■ **Stored data**:
*** Begin section ***

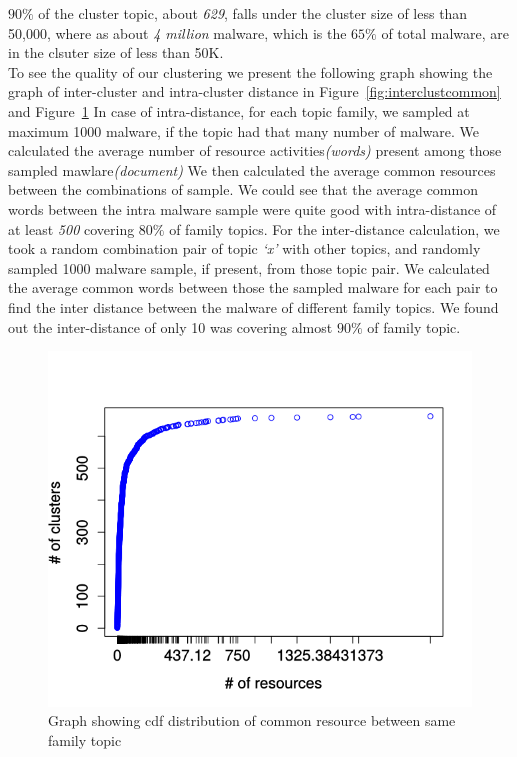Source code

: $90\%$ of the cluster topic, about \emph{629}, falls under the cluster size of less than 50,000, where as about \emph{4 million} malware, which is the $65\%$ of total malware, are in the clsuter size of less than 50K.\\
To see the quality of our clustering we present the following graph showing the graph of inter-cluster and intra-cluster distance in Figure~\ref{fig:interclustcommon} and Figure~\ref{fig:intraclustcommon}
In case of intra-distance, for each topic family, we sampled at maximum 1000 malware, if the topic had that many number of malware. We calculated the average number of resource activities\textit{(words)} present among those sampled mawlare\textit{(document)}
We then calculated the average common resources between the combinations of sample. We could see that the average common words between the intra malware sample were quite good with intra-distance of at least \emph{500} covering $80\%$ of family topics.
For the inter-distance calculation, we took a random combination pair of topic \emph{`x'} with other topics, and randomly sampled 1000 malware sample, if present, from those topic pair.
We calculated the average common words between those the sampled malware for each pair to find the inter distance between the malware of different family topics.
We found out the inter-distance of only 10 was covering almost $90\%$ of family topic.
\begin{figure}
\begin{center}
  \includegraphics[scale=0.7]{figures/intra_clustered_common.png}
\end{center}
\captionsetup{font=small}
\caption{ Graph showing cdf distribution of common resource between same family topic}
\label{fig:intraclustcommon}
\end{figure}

*** End section ***
*** Begin section ***

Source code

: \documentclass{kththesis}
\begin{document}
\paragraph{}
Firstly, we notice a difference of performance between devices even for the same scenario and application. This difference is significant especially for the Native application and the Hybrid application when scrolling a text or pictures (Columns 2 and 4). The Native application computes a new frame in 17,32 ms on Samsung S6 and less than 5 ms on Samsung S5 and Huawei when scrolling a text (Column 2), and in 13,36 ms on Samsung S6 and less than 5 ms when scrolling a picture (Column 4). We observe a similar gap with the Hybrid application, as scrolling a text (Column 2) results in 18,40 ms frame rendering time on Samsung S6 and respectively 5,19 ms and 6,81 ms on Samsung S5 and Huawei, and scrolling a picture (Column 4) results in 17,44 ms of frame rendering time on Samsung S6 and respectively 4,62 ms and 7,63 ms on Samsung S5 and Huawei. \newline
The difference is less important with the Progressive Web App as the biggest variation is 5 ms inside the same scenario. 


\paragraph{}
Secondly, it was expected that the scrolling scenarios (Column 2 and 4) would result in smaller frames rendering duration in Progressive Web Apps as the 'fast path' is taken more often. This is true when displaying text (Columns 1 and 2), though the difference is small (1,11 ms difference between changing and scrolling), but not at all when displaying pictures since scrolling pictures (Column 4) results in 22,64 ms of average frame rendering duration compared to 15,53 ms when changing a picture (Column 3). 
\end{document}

*** End section ***

■ **WHAT TO WORK ON**:
Go through the records above and copy every line with the word "showing".

■ **RESULT**:
To see the quality of our clustering we present the following graph showing the graph of inter-cluster and intra-cluster distance in Figure~\ref{fig:interclustcommon} and Figure~\ref{fig:intraclustcommon}
\caption{ Graph showing cdf distribution of common resource between same family topic}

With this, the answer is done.